═══ Material provided ═══
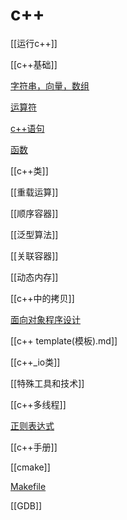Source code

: # c++

[[运行c++]]

[[c++基础]]

[字符串，向量，数组](c++_string_vector_array.md)

[运算符](../sorted/c++/运算符/c++_operator.md)

[c++语句](../sorted/c++/语句/c++语句.md)

[函数](c++函数.md)

[[c++类]]

[[重载运算]]

[[顺序容器]]

[[泛型算法]]

[[关联容器]]

[[动态内存]]

[[c++中的拷贝]]

[面向对象程序设计](c++_object_oriented_programming.md)

[[c++ template(模板).md]]

[[c++_io类]]

[[特殊工具和技术]]

[[c++多线程]]

[正则表达式](c++_regex.md_.md)

[[c++手册]]

[[cmake]]

[Makefile](Makefile.md)

[[GDB]]
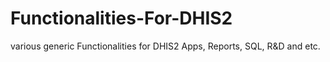 # Functionalities-For-DHIS2
various generic Functionalities for DHIS2 Apps, Reports, SQL, R&amp;D and etc.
═══
Repeat the entries exactly, without pictures.

• Worked solution
Source code

: # c++

[[运行c++]]

[[c++基础]]

[字符串，向量，数组](c++_string_vector_array.md)

[运算符](../sorted/c++/运算符/c++_operator.md)

[c++语句](../sorted/c++/语句/c++语句.md)

[函数](c++函数.md)

[[c++类]]

[[重载运算]]

[[顺序容器]]

[[泛型算法]]

[[关联容器]]

[[动态内存]]

[[c++中的拷贝]]

[面向对象程序设计](c++_object_oriented_programming.md)

[[c++ template(模板).md]]

[[c++_io类]]

[[特殊工具和技术]]

[[c++多线程]]

[正则表达式](c++_regex.md_.md)

[[c++手册]]

[[cmake]]

[Makefile](Makefile.md)

[[GDB]]
 # Functionalities-For-DHIS2
various generic Functionalities for DHIS2 Apps, Reports, SQL, R&amp;D and etc.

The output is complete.